Four people were killed Tuesday in clashes between Ukraine's military and pro-Russian armed separatists in the eastern Ukrainian region of Donetsk, Russian state television reported.
Tensions between Russia and Ukraine entered a potentially dangerous new phase, with authorities in Kiev launching an "anti-terror" operation to root out the separatists.
The deaths occurred as the military was retaking control of a small airport near the town of Kramatorsk, acting Ukrainian President Oleksandr Turchynov told parliament.
There was no official confirmation of the death toll. A spokesperson for the separatists said one of their ranks had been wounded in the crossfire.
The interim government in Kiev said earlier that it was deploying troops to northern Donetsk, a region which borders Russia.
"The goal is to protect citizens from terrorists who are trying to tear this country apart," Turchynov said.
The insurgents, who are demanding broader autonomy from Kiev and closer ties to Russia, continued occupying government, police and other administrative buildings in eastern cities, in defiance of Turchynov's ultimatum to lay down their weapons.
A spokesman for the separatists confirmed that government forces had opened fire on pro-Russian activists in the eastern city of Sloviansk, causing several injuries, and said the so-called "self-defence forces" were preparing for a wider attack.
White House spokesman Jay Carney called the escalating situation "very dangerous" and charged that Russia had both "directly and indirectly" precipitated the crisis.
"The Ukrainian government has a responsibility to provide law and order, and these provocations in eastern Ukraine are creating a situation in which the government has to respond," Carney said.
Measures to curb the activities of what the Kiev leadership are referring to as "terrorists" were met with outrage in Moscow.
Russian President Vladimir Putin called Ukraine's military operations "unconstitutional," during a phone call with UN Secretary General Ban Ki-moon, the Kremlin said.
Putin told Ban that the military operations against separatists would only escalate the crisis, and he urged the United Nations and the West to condemn Kiev's actions.
In Beijing, Russian Foreign Minister Sergei Lavrov said that any move against pro-Russian protesters by the Ukrainian government would undermine four-party talks set for Thursday in Geneva.
Lavrov denied that Russia was seeking to undermine the talks between Ukraine, Russia, the United States and the European Union, Russia's Interfax news agency quoted him as saying. He said allegations that Russia was organizing anti-government protests in south-eastern Ukraine were "nonsense."
In Washington, the United States said new rounds of sanctions would wait at least until after Thursday's meeting.
State Department spokeswoman Jen Psaki said the US does anticipate additional sanctions aimed at Russians and Ukrainians who have supported pro-Russian separatism, in coordination with the EU.
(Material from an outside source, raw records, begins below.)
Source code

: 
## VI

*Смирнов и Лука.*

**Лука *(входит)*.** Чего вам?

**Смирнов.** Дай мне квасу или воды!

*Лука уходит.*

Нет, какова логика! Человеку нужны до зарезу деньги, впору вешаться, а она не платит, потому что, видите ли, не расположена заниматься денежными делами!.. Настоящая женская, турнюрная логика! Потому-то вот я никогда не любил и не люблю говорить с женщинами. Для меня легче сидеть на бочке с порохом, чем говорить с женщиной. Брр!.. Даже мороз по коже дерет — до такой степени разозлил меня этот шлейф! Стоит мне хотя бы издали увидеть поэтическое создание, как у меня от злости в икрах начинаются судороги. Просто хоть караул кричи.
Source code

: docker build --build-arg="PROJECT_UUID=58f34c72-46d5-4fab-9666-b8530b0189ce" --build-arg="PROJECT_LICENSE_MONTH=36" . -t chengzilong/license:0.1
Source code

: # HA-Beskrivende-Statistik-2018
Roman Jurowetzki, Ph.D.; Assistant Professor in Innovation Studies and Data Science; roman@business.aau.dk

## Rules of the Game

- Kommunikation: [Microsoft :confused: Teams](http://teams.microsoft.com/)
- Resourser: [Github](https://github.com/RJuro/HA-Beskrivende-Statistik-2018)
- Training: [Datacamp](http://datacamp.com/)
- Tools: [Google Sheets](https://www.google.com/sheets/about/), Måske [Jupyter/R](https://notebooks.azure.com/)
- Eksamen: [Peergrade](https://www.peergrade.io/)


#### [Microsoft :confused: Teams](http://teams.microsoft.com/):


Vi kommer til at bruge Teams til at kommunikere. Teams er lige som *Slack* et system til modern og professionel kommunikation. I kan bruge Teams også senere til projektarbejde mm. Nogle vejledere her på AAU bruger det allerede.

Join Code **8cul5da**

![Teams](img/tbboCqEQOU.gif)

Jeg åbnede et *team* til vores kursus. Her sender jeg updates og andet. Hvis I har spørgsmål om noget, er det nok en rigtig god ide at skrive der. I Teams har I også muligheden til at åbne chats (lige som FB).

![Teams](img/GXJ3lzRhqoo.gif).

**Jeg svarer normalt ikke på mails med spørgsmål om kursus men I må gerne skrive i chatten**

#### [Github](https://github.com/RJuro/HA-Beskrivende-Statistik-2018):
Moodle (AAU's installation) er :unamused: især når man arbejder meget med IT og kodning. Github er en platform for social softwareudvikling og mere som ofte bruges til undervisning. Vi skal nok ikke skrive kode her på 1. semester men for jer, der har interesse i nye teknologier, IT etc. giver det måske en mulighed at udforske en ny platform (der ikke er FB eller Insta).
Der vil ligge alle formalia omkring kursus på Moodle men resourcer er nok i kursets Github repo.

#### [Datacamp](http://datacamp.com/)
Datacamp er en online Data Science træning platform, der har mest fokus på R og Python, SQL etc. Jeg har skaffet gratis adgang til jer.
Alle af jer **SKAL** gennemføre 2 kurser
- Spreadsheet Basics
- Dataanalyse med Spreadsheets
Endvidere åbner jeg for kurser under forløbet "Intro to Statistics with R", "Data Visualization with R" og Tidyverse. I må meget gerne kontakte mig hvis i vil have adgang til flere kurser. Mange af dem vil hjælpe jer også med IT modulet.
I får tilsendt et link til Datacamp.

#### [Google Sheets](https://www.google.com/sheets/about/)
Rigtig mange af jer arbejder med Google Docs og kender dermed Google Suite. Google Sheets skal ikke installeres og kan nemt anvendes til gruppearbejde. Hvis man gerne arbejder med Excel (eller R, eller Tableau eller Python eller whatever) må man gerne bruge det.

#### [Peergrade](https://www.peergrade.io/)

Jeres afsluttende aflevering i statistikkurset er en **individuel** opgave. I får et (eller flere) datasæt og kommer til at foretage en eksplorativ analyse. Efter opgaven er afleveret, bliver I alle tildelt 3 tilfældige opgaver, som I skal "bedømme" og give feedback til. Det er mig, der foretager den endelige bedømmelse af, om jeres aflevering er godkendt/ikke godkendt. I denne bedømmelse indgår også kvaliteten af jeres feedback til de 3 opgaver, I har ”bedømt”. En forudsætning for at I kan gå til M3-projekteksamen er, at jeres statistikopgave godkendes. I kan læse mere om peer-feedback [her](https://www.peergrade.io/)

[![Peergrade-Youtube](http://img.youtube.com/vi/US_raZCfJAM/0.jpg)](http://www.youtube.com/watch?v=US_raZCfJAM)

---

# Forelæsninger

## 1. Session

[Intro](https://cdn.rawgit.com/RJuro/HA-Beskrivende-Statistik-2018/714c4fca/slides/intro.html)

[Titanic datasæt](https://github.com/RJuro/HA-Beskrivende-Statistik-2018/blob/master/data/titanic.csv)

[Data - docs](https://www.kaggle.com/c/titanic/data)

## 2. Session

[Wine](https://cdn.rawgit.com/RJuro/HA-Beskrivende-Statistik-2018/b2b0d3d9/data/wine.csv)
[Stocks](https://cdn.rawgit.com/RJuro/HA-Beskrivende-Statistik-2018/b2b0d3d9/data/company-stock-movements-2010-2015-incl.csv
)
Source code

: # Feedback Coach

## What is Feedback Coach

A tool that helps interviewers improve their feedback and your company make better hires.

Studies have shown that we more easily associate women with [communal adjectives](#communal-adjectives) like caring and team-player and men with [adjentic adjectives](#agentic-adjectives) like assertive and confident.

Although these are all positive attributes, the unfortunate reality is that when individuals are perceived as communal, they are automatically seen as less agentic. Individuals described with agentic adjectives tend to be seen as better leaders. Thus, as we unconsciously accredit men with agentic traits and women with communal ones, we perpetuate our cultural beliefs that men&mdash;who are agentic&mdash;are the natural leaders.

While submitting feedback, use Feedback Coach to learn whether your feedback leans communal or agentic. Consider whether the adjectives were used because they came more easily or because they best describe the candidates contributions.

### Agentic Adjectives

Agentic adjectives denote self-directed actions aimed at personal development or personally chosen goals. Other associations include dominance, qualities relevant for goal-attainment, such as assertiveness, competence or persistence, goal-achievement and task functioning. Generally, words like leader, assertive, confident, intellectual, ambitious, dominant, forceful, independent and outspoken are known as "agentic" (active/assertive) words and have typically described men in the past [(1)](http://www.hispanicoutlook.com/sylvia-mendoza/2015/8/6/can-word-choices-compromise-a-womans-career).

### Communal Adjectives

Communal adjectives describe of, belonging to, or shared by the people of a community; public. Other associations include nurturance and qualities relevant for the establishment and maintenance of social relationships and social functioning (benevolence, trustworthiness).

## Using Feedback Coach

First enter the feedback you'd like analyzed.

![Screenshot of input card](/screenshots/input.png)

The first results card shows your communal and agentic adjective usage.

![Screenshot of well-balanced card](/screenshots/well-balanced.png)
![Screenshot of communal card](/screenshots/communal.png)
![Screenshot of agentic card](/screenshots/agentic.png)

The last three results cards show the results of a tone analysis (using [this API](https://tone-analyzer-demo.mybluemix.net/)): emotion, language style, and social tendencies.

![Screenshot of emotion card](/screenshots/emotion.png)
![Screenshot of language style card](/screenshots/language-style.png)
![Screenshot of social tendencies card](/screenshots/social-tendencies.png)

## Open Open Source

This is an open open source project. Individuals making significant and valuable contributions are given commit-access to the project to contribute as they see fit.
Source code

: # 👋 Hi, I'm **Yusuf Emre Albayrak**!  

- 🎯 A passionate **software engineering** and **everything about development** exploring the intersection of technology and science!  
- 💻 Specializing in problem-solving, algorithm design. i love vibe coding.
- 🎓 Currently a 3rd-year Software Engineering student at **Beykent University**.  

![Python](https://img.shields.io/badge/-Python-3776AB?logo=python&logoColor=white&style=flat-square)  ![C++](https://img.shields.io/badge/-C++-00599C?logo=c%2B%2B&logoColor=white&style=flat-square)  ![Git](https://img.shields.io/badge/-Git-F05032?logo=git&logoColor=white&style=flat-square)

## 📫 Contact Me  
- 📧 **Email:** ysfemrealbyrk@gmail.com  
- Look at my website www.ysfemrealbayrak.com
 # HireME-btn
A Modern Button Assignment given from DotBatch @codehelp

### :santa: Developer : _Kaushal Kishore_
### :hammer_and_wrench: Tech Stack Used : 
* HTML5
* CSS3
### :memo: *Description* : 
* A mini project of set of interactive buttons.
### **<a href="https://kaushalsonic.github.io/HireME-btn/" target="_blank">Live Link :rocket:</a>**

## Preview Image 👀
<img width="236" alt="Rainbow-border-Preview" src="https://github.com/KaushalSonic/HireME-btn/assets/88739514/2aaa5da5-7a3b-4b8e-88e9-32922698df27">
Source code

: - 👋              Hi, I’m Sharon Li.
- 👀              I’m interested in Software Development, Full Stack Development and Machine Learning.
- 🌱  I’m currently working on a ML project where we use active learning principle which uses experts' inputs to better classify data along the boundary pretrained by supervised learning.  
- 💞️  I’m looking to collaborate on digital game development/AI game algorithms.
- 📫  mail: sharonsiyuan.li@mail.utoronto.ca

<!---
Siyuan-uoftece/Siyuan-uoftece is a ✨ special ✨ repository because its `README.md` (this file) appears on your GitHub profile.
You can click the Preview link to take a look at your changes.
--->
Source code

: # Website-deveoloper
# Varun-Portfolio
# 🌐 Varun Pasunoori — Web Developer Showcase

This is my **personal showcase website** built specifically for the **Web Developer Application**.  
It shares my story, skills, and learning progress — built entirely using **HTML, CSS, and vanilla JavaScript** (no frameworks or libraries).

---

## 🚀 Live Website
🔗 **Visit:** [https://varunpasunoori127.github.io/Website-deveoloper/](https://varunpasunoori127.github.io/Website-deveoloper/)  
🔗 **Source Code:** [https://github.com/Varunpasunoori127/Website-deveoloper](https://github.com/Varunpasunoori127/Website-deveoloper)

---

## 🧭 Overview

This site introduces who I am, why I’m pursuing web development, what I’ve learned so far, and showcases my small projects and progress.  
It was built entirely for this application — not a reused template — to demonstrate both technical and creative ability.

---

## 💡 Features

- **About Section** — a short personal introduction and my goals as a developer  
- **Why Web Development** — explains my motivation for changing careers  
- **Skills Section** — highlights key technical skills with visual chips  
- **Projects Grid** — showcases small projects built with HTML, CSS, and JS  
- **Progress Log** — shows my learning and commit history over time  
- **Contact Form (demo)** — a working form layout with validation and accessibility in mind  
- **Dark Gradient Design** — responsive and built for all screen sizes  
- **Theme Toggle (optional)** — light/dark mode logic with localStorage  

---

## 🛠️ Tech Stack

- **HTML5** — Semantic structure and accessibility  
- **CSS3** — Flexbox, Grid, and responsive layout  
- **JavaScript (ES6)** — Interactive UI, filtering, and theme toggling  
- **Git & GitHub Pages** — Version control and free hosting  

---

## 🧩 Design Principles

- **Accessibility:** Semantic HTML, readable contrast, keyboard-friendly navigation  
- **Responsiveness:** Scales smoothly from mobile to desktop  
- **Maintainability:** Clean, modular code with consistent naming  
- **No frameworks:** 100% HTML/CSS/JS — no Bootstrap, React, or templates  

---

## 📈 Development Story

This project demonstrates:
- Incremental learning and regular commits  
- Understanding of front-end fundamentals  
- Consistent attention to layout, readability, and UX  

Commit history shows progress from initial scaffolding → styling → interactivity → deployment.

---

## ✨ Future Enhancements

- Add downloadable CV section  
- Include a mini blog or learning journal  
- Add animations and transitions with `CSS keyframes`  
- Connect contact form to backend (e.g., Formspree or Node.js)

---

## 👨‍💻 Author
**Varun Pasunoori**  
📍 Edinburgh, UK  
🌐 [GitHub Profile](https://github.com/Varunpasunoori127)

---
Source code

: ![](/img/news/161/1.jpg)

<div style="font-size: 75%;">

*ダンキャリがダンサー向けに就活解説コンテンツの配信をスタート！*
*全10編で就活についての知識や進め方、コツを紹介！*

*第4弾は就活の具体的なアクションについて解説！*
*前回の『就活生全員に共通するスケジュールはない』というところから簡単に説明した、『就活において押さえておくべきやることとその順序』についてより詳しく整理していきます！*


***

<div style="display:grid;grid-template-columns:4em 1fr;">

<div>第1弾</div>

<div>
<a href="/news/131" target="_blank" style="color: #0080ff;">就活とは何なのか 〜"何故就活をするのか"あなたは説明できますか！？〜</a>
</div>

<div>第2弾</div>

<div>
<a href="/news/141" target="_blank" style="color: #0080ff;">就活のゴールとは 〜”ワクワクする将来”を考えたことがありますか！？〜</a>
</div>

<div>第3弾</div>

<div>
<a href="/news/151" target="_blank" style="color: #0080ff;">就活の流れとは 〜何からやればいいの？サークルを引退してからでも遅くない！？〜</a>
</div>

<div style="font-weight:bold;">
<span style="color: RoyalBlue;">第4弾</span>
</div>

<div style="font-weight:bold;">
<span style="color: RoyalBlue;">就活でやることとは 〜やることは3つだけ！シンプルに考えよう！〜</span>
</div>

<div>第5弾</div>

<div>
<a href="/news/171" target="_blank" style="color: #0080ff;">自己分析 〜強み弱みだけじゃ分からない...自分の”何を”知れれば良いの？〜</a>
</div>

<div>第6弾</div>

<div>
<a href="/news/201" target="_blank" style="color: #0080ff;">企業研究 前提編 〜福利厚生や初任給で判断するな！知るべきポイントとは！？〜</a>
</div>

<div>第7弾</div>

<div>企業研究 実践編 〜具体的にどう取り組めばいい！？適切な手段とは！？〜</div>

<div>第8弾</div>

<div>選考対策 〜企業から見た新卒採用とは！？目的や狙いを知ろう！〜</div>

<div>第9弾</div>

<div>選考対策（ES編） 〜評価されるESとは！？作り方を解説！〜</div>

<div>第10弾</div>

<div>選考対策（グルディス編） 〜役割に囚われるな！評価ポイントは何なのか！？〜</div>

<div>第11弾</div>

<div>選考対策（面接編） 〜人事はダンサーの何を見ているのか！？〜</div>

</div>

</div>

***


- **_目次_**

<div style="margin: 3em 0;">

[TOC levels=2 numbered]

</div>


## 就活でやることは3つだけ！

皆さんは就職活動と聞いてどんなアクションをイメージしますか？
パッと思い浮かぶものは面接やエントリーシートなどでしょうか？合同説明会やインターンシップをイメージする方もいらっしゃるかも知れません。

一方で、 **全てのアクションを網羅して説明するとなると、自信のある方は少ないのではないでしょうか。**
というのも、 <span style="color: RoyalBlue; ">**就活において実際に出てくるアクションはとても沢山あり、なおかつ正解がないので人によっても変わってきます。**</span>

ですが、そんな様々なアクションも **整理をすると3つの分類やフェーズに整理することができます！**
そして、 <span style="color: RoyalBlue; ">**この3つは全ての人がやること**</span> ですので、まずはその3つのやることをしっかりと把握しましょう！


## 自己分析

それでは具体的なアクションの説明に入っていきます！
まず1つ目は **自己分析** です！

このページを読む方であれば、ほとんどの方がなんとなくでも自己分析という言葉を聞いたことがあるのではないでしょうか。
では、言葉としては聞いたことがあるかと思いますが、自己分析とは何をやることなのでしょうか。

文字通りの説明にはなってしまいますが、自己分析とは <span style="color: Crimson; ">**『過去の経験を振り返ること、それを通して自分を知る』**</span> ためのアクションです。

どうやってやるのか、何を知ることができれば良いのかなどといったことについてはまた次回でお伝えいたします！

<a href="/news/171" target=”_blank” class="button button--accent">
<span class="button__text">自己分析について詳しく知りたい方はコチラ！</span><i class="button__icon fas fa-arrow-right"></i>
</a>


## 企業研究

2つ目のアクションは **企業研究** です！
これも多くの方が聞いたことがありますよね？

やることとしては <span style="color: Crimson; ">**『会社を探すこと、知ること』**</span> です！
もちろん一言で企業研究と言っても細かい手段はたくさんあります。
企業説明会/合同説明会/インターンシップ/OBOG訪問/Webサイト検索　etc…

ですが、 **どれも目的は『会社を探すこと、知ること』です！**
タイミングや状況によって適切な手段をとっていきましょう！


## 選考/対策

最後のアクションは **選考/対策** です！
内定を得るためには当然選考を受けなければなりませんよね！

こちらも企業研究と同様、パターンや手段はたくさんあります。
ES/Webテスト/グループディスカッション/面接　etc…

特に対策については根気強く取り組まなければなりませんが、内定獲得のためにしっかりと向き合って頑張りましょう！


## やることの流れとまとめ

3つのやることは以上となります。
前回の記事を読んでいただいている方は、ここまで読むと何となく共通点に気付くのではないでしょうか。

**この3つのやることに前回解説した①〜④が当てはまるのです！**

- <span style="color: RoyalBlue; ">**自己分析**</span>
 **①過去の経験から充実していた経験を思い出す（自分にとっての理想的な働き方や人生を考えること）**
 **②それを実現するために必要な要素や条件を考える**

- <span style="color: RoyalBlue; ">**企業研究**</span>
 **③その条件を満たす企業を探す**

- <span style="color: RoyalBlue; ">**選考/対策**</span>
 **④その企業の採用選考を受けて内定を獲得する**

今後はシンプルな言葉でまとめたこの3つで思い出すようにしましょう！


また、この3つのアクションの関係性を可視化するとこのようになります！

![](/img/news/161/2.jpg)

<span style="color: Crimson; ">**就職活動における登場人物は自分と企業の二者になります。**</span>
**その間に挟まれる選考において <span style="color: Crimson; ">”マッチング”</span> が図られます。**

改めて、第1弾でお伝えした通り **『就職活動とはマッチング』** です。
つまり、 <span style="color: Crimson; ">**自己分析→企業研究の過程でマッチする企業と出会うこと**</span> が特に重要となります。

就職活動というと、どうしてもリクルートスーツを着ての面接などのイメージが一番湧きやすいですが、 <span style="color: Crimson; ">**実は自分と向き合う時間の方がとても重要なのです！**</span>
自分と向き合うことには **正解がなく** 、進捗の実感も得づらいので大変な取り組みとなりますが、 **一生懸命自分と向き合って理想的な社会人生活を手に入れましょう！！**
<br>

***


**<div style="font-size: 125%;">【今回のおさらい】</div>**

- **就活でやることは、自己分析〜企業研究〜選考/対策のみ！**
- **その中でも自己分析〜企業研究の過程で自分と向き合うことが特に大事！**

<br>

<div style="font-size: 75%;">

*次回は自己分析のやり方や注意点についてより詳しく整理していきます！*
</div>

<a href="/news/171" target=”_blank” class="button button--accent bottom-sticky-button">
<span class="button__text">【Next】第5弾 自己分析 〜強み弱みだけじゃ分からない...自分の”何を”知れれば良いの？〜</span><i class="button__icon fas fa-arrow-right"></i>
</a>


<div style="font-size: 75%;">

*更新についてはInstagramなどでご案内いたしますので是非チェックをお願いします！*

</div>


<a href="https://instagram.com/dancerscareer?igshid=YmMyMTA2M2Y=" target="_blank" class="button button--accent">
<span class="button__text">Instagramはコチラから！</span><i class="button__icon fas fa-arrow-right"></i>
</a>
If Russia invades eastern Ukraine, "that unfortunate step" would "certainly" prompt serious consideration of sanctions against key economic sectors, Psaki said, noting that broader sanctions could be deployed even without an invasion.
In Estonia, US Senator John McCain urged the US government to supply weapons to the Ukrainian government.
"They do not even have defensive armour. ... They do not have so much equipment that they are badly in need of," he said in Tallinn. "And for us not to do that is absolutely inexcusable and shameful behaviour, and I am embarrassed that we do not give them what they need to defend their country."
In Luxemburg, NATO Secretary General Anders Fogh Rasmussen discussed with EU defence ministers the implications of the Ukraine crisis for European security.
There was consensus that it was time for EU and NATO countries to "get real" on defence spending, said Maciej Popowski, deputy secretary general of the European External Action Service.
Dwindling defence budgets have been a concern in Europe since the region's economic crisis.
Popowski argued that events in Ukraine should act as "a trigger" for more defence spending and cooperation.
Rasmussen confirmed there are no plans for military intervention in Ukraine, arguing that "the right way forward is to find a political and diplomatic solution."